**Source data**

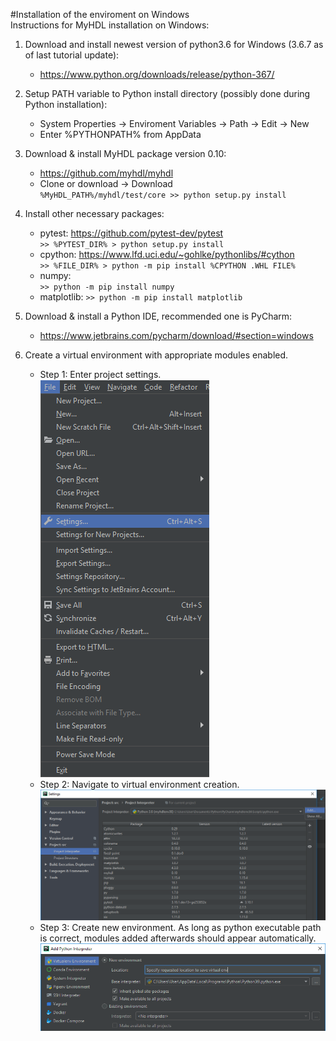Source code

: #Installation of the enviroment on Windows  
Instructions for MyHDL installation on Windows:

1. Download and install newest version of python3.6 for Windows (3.6.7 as of last tutorial update): 
    
    - https://www.python.org/downloads/release/python-367/
  
2. Setup PATH variable to Python install directory (possibly done during Python installation):  

    - System Properties -> Enviroment Variables -> Path -> Edit -> New     
    - Enter %PYTHONPATH% from AppData  
    
3. Download & install MyHDL package version 0.10:

    - https://github.com/myhdl/myhdl  
    - Clone or download -> Download  
    `%MyHDL_PATH%/myhdl/test/core >> python setup.py install`  

4. Install other necessary packages:

    - pytest: https://github.com/pytest-dev/pytest  
    `>> %PYTEST_DIR% > python setup.py install`
    - cpython: https://www.lfd.uci.edu/~gohlke/pythonlibs/#cython  
    `>> %FILE_DIR% > python -m pip install %CPYTHON .WHL FILE%`
    - numpy:  
    `>> python -m pip install numpy`
    - matplotlib:
    `>> python -m pip install matplotlib`

5. Download & install a Python IDE, recommended one is PyCharm:
    - https://www.jetbrains.com/pycharm/download/#section=windows  

6. Create a virtual environment with appropriate modules enabled.  
    - Step 1: Enter project settings.  
    ![venv1](PyCh_venv1.PNG)  
    - Step 2: Navigate to virtual environment creation.   
    ![venv2](PyCh_venv2.PNG)  
    - Step 3: Create new environment. As long as python executable path is correct, modules added afterwards should appear automatically.  
    ![venv3](PyCh_venv3.PNG)  
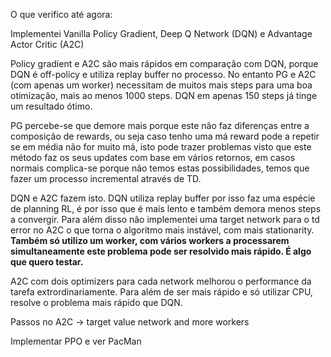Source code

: O que verifico até agora:

Implementei Vanilla Policy Gradient, Deep Q Network (DQN) e Advantage Actor Critic (A2C)

Policy gradient e A2C são mais rápidos em comparação com DQN, porque DQN é off-policy e utiliza replay buffer no processo.
No entanto PG e A2C (com apenas um worker) necessitam de muitos mais steps para uma boa otimização, mais ao menos 1000 steps. DQN em apenas 150 steps já tinge um resultado ótimo.

PG percebe-se que demore mais porque este não faz diferenças entre a composição de rewards, ou seja caso tenho uma má reward pode a repetir se em média não for muito má, isto pode trazer problemas visto que este método faz os seus updates com base em vários retornos, em casos normais complica-se porque não temos estas possibilidades, temos que fazer um processo incremental através de TD.

DQN e A2C fazem isto. 
DQN utiliza replay buffer por isso faz uma espécie de planning RL, é por isso que é mais lento e também demora menos steps a convergir. Para além disso não implementei uma target network para o td error no A2C o que torna o algoritmo mais instável, com mais stationarity. **Também só utilizo um worker, com vários workers a processarem simultaneamente este problema pode ser resolvido mais rápido. É algo que quero testar.** 


A2C com dois optimizers para cada network melhorou o performance da tarefa extrordinariamente. Para além de ser mais rápido e só utilizar CPU, resolve o problema mais rápido que DQN.


Passos no A2C -> target value network and more workers

Implementar PPO e ver PacMan

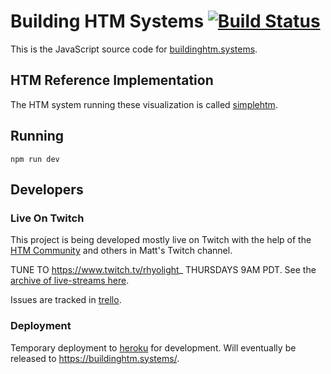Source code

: # Building HTM Systems [![Build Status](https://travis-ci.org/htm-community/building-htm-systems.svg?branch=master)](https://travis-ci.org/htm-community/building-htm-systems)

This is the JavaScript source code for [buildinghtm.systems](http://buildinghtm.systems).

## HTM Reference Implementation

The HTM system running these visualization is called [simplehtm](https://github.com/htm-community/simplehtm).

## Running

    npm run dev

## Developers

### Live On Twitch

This project is being developed mostly live on Twitch with the help of the [HTM Community](https://discourse.numenta.org/categories) and others in Matt's Twitch channel.

TUNE TO https://www.twitch.tv/rhyolight_ THURSDAYS 9AM PDT. See the [archive of live-streams here](https://www.youtube.com/watch?v=vRSh3ceP6xE&list=PL3yXMgtrZmDr6hlnTDmsG4GFMv2htzArt).

Issues are tracked in [trello](https://trello.com/b/iOG0iEnT/building-htm-systems).

### Deployment

Temporary deployment to [heroku](https://building-htm-systems.herokuapp.com/) for development. Will eventually be released to https://buildinghtm.systems/.
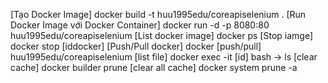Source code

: [Tạo Docker Image]
docker build -t huu1995edu/coreapiselenium .
[Run Docker Image với Docker Container]
docker run -d -p 8080:80 huu1995edu/coreapiselenium
[List docker image]
docker ps
[Stop iamge]
docker stop [iddocker]
[Push/Pull docker]
docker [push/pull] huu1995edu/coreapiselenium
[list file]
docker exec -it [id] bash -> ls
[clear cache]
docker builder prune
[clear all cache]
docker system prune -a
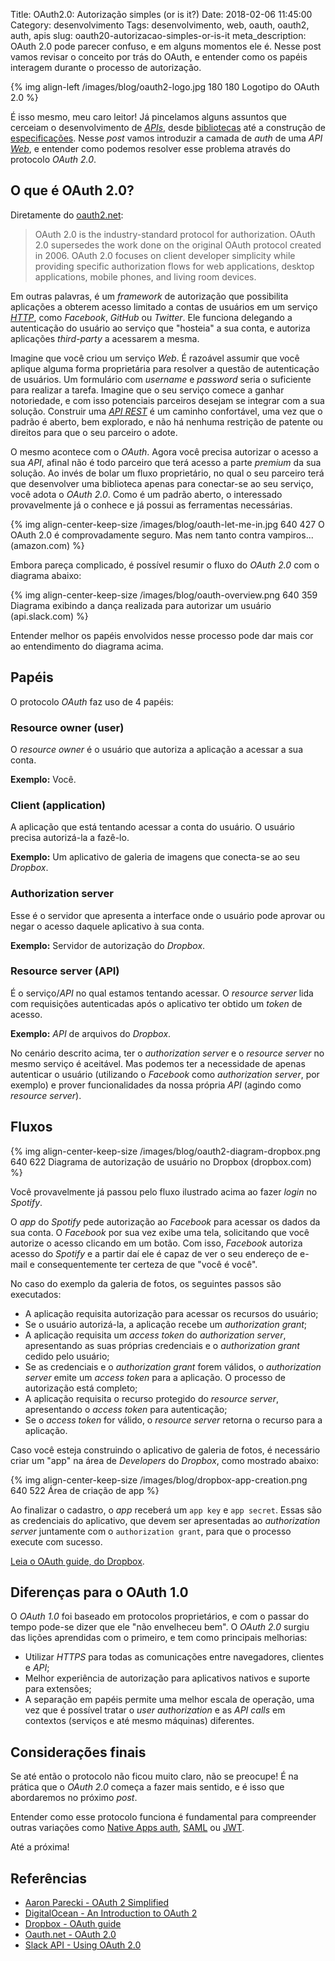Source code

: Title: OAuth2.0: Autorização simples (or is it?)
Date: 2018-02-06 11:45:00
Category: desenvolvimento
Tags: desenvolvimento, web, oauth, oauth2, auth, apis
slug: oauth20-autorizacao-simples-or-is-it
meta_description: OAuth 2.0 pode parecer confuso, e em alguns momentos ele é. Nesse post vamos revisar o conceito por trás do OAuth, e entender como os papéis interagem durante o processo de autorização.

{% img align-left /images/blog/oauth2-logo.jpg 180 180 Logotipo do OAuth 2.0 %}

É isso mesmo, meu caro leitor! Já pincelamos alguns assuntos que cerceiam o desenvolvimento
de [*APIs*]({tag}api "Leia mais sobre API"), desde
[bibliotecas]({filename}construindo-apis-em-django-com-restless.md "Construindo APIs em Django com Restless")
até a construção de [especificações]({filename}ramilificando-as-suas-apis.md "Ramilificando as suas APIs").
Nesse *post* vamos introduzir a camada de *auth* de uma *API* [*Web*]({tag}web "Leia mais sobre Web"), e
entender como podemos resolver esse problema através do protocolo *OAuth 2.0*.

<!-- PELICAN_END_SUMMARY -->

## O que é OAuth 2.0?

Diretamente do [oauth2.net](https://oauth.net/2/ "Leia mais sobre OAuth"):

> OAuth 2.0 is the industry-standard protocol for authorization. OAuth 2.0 supersedes
> the work done on the original OAuth protocol created in 2006. OAuth 2.0 focuses on client
> developer simplicity while providing specific authorization flows for web applications,
> desktop applications, mobile phones, and living room devices.

Em outras palavras, é um *framework* de autorização que possibilita aplicações a obterem acesso limitado
a contas de usuários em um serviço [*HTTP*]({tag}http "Leia mais sobre HTTP"), como *Facebook*, *GitHub*
ou *Twitter*. Ele funciona delegando a autenticação do usuário ao serviço que "hosteia" a sua conta,
e autoriza aplicações *third-party* a acessarem a mesma.

Imagine que você criou um serviço *Web*. É razoável assumir que você aplique alguma forma proprietária para
resolver a questão de autenticação de usuários. Um formulário com *username* e *password* seria o suficiente
para realizar a tarefa. Imagine que o seu serviço comece a ganhar notoriedade, e com isso potenciais parceiros
desejam se integrar com a sua solução. Construir uma [*API REST*]({tag}rest "Leia mais sobre REST") é um
caminho confortável, uma vez que o padrão é aberto, bem explorado, e não há nenhuma restrição de patente ou direitos
para que o seu parceiro o adote.

O mesmo acontece com o *OAuth*. Agora você precisa autorizar o acesso a sua *API*, afinal não é todo parceiro que terá
acesso a parte *premium* da sua solução. Ao invés de bolar um fluxo proprietário, no qual o seu parceiro terá que
desenvolver uma biblioteca apenas para conectar-se ao seu serviço, você adota o *OAuth 2.0*. Como é um padrão aberto,
o interessado provavelmente já o conhece e já possui as ferramentas necessárias.

{% img align-center-keep-size /images/blog/oauth-let-me-in.jpg 640 427 O OAuth 2.0 é comprovadamente seguro. Mas nem tanto contra vampiros... (amazon.com) %}

Embora pareça complicado, é possível resumir o fluxo do *OAuth 2.0* com o diagrama abaixo:

{% img align-center-keep-size /images/blog/oauth-overview.png 640 359 Diagrama exibindo a dança realizada para autorizar um usuário (api.slack.com) %}

Entender melhor os papéis envolvidos nesse processo pode dar mais cor ao entendimento do diagrama acima.

## Papéis

O protocolo *OAuth* faz uso de 4 papéis:

### Resource owner (user)

O *resource owner* é o usuário que autoriza a aplicação a acessar a sua conta.

**Exemplo:** Você.

### Client (application)

A aplicação que está tentando acessar a conta do usuário. O usuário precisa autorizá-la a fazê-lo.

**Exemplo:** Um aplicativo de galeria de imagens que conecta-se ao seu *Dropbox*.

### Authorization server

Esse é o servidor que apresenta a interface onde o usuário pode aprovar ou negar o acesso daquele aplicativo
à sua conta.

**Exemplo:** Servidor de autorização do *Dropbox*.

### Resource server (API)

É o serviço/*API* no qual estamos tentando acessar. O *resource server* lida com requisições autenticadas
após o aplicativo ter obtido um *token* de acesso.

**Exemplo:** *API* de arquivos do *Dropbox*.

No cenário descrito acima, ter o *authorization server* e o *resource server* no mesmo serviço é aceitável.
Mas podemos ter a necessidade de apenas autenticar o usuário (utilizando o *Facebook* como *authorization server*,
por exemplo) e prover funcionalidades da nossa própria *API* (agindo como *resource server*).

## Fluxos

{% img align-center-keep-size /images/blog/oauth2-diagram-dropbox.png 640 622 Diagrama de autorização de usuário no Dropbox (dropbox.com) %}

Você provavelmente já passou pelo fluxo ilustrado acima ao fazer *login* no *Spotify*.

O *app* do *Spotify* pede autorização ao *Facebook* para acessar os dados da sua conta.
O *Facebook* por sua vez exibe uma tela, solicitando que você autorize o acesso clicando em um botão.
Com isso, *Facebook* autoriza acesso do *Spotify* e a partir daí ele é capaz de ver o seu endereço
de e-mail e consequentemente ter certeza de que "você é você".

No caso do exemplo da galeria de fotos, os seguintes passos são executados:

* A aplicação requisita autorização para acessar os recursos do usuário;
* Se o usuário autorizá-la, a aplicação recebe um *authorization grant*;
* A aplicação requisita um *access token* do *authorization server*, apresentando as suas próprias credenciais e o *authorization grant* cedido pelo usuário;
* Se as credenciais e o *authorization grant* forem válidos, o *authorization server* emite um *access token* para a aplicação. O processo de autorização está completo;
* A aplicação requisita o recurso protegido do *resource server*, apresentando o *access token* para autenticação;
* Se o *access token* for válido, o *resource server* retorna o recurso para a aplicação.

Caso você esteja construindo o aplicativo de galeria de fotos, é necessário criar um "app" na área de *Developers* do *Dropbox*, como mostrado abaixo:

{% img align-center-keep-size /images/blog/dropbox-app-creation.png 640 522 Área de criação de app %}

Ao finalizar o cadastro, o *app* receberá um `app key` e `app secret`. Essas são as credenciais do aplicativo, que
devem ser apresentadas ao *authorization server* juntamente com o `authorization grant`, para que o processo execute com sucesso.

[Leia o OAuth guide, do Dropbox](https://www.dropbox.com/developers/reference/oauth-guide).

## Diferenças para o OAuth 1.0

O *OAuth 1.0* foi baseado em protocolos proprietários, e com o passar do tempo pode-se dizer que ele "não envelheceu bem".
O *OAuth 2.0* surgiu das lições aprendidas com o primeiro, e tem como principais melhorias:

- Utilizar *HTTPS* para todas as comunicações entre navegadores, clientes e *API*;
- Melhor experiência de autorização para aplicativos nativos e suporte para extensões;
- A separação em papéis permite uma melhor escala de operação, uma vez que é possível tratar o *user authorization* e 
as *API calls* em contextos (serviços e até mesmo máquinas) diferentes.

## Considerações finais

Se até então o protocolo não ficou muito claro, não se preocupe! É na prática que o *OAuth 2.0* começa a fazer mais sentido,
e é isso que abordaremos no próximo *post*.

Entender como esse protocolo funciona é fundamental para compreender outras variações como [Native Apps auth](https://oauth.net/2/native-apps/),
[SAML](http://tools.ietf.org/html/rfc7522) ou [JWT](https://tools.ietf.org/html/rfc7519).

Até a próxima!

## Referências

- [Aaron Parecki - OAuth 2 Simplified](https://aaronparecki.com/oauth-2-simplified/)
- [DigitalOcean - An Introduction to OAuth 2](https://www.digitalocean.com/community/tutorials/an-introduction-to-oauth-2)
- [Dropbox - OAuth guide](https://www.dropbox.com/developers/reference/oauth-guide)
- [Oauth.net - OAuth 2.0](https://oauth.net/2/)
- [Slack API - Using OAuth 2.0](https://api.slack.com/docs/oauth)
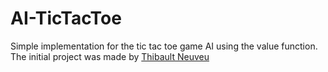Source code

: # AI-TicTacToe
Simple implementation for the tic tac toe game AI using the value function.
The initial project was made by [Thibault Neuveu](https://github.com/thibo73800/aihub/blob/master/rl/sticks.py)
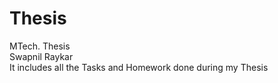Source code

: # Thesis
MTech. Thesis <br>
Swapnil Raykar<br>
It includes all the Tasks and Homework done during my Thesis <br>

**Aim of the task**
Range to copy from the records above: the line containing "## Diferenças para o OAuth 1.0" to the line containing "Simple implementation for", both included. Output those lines exactly and only those, skipping pictures.

**Final answer**
## Diferenças para o OAuth 1.0

O *OAuth 1.0* foi baseado em protocolos proprietários, e com o passar do tempo pode-se dizer que ele "não envelheceu bem".
O *OAuth 2.0* surgiu das lições aprendidas com o primeiro, e tem como principais melhorias:

- Utilizar *HTTPS* para todas as comunicações entre navegadores, clientes e *API*;
- Melhor experiência de autorização para aplicativos nativos e suporte para extensões;
- A separação em papéis permite uma melhor escala de operação, uma vez que é possível tratar o *user authorization* e 
as *API calls* em contextos (serviços e até mesmo máquinas) diferentes.

## Considerações finais

Se até então o protocolo não ficou muito claro, não se preocupe! É na prática que o *OAuth 2.0* começa a fazer mais sentido,
e é isso que abordaremos no próximo *post*.

Entender como esse protocolo funciona é fundamental para compreender outras variações como [Native Apps auth](https://oauth.net/2/native-apps/),
[SAML](http://tools.ietf.org/html/rfc7522) ou [JWT](https://tools.ietf.org/html/rfc7519).

Até a próxima!

## Referências

- [Aaron Parecki - OAuth 2 Simplified](https://aaronparecki.com/oauth-2-simplified/)
- [DigitalOcean - An Introduction to OAuth 2](https://www.digitalocean.com/community/tutorials/an-introduction-to-oauth-2)
- [Dropbox - OAuth guide](https://www.dropbox.com/developers/reference/oauth-guide)
- [Oauth.net - OAuth 2.0](https://oauth.net/2/)
- [Slack API - Using OAuth 2.0](https://api.slack.com/docs/oauth)
Source code

: # AI-TicTacToe
Simple implementation for the tic tac toe game AI using the value function.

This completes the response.